History, what is it good for?
When I interview someone I often ask, “Where did object oriented programming (OOP) come from?” There generally isn’t a right or wrong answer to this in the interview. You can go look up whether a particular answer is consistent with what’s on the internet. However you could give several answers that would all be right. You might say, “it was pioneered in Sketchpad.” Or you might say, “it came out of the atom in LISP.” Both are consistent with history. Each lens can bring a distinct understanding of OOP.
Why is that important?
I often cite Simula and base my understanding of OOP from that perspective. It helps me to understand OOP and think about how it works.

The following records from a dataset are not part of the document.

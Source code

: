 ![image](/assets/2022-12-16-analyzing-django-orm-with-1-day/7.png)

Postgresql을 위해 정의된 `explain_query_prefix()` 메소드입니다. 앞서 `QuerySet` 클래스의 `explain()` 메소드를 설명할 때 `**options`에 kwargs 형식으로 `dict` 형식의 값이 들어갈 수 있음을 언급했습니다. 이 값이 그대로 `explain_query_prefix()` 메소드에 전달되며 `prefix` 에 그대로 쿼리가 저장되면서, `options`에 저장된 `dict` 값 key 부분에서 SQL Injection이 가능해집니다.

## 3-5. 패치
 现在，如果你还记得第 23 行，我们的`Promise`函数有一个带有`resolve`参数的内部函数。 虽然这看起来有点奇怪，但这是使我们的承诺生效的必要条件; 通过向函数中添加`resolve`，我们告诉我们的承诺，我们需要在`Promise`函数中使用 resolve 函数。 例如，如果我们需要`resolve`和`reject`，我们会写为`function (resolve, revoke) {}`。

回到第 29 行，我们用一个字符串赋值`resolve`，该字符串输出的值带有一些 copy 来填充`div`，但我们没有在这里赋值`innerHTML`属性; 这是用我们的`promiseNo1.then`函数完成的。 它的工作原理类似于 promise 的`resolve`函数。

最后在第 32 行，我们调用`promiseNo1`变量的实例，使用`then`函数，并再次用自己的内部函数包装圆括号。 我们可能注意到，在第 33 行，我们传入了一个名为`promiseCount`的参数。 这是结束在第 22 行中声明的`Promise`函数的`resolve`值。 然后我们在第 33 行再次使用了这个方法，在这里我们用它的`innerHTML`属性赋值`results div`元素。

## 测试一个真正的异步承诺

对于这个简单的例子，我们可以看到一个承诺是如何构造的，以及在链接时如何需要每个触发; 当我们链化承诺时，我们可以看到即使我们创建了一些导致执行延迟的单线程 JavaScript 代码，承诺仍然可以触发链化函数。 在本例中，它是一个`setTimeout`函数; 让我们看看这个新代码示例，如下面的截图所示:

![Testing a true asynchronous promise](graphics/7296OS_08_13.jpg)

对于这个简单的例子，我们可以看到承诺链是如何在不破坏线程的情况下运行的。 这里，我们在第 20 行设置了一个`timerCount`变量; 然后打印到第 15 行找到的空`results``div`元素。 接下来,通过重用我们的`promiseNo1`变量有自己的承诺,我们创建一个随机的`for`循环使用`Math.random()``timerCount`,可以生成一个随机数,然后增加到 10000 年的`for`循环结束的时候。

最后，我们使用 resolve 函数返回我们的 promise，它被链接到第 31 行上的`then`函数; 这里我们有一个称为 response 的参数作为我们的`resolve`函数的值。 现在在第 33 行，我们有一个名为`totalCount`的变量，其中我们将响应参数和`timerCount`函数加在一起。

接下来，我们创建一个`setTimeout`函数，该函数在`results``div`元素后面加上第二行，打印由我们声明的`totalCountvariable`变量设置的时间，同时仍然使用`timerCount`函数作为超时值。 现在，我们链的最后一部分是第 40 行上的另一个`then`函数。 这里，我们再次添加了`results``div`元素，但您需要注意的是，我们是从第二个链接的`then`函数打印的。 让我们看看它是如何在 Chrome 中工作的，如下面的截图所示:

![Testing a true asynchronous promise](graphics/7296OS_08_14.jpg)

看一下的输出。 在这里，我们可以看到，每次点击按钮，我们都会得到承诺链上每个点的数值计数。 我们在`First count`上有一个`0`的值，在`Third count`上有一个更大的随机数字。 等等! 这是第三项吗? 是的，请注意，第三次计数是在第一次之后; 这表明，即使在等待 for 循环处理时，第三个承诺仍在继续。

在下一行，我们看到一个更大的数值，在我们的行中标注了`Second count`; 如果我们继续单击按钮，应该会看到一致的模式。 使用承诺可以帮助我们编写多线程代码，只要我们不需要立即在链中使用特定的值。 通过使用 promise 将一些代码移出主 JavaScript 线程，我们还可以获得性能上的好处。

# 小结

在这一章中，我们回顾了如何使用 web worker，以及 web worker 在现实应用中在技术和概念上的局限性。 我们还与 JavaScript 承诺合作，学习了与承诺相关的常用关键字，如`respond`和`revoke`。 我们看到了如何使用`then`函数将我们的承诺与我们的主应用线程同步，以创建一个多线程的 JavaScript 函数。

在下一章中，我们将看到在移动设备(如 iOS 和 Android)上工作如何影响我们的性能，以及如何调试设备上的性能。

I use it to tell myself a story. I ask about OOP because I’m interested in the story that they tell themselves. It can also help identify people that understand the how, but not the why of a technique. People who understand how, but not why generally can explain what OOP is, but not where it came from. The ability to understand why a technique is the way that it is, helps people understand when they should follow it. I would claim that ability is a prerequisite of mastery. As Pablo Picasso said, “Learn the rules like a pro, so you can break them like an artist.” You can’t know when it is okay to break a rule, if you don’t have an understanding of why.
Taking the time to really understand the history of technology is important. It gives a grounding in the intention. It allows current users not to reinvent the wheel. It helps to direct where and how to use current technologies. Ultimately if I could I would require all schools to have a class on the history of different technologies.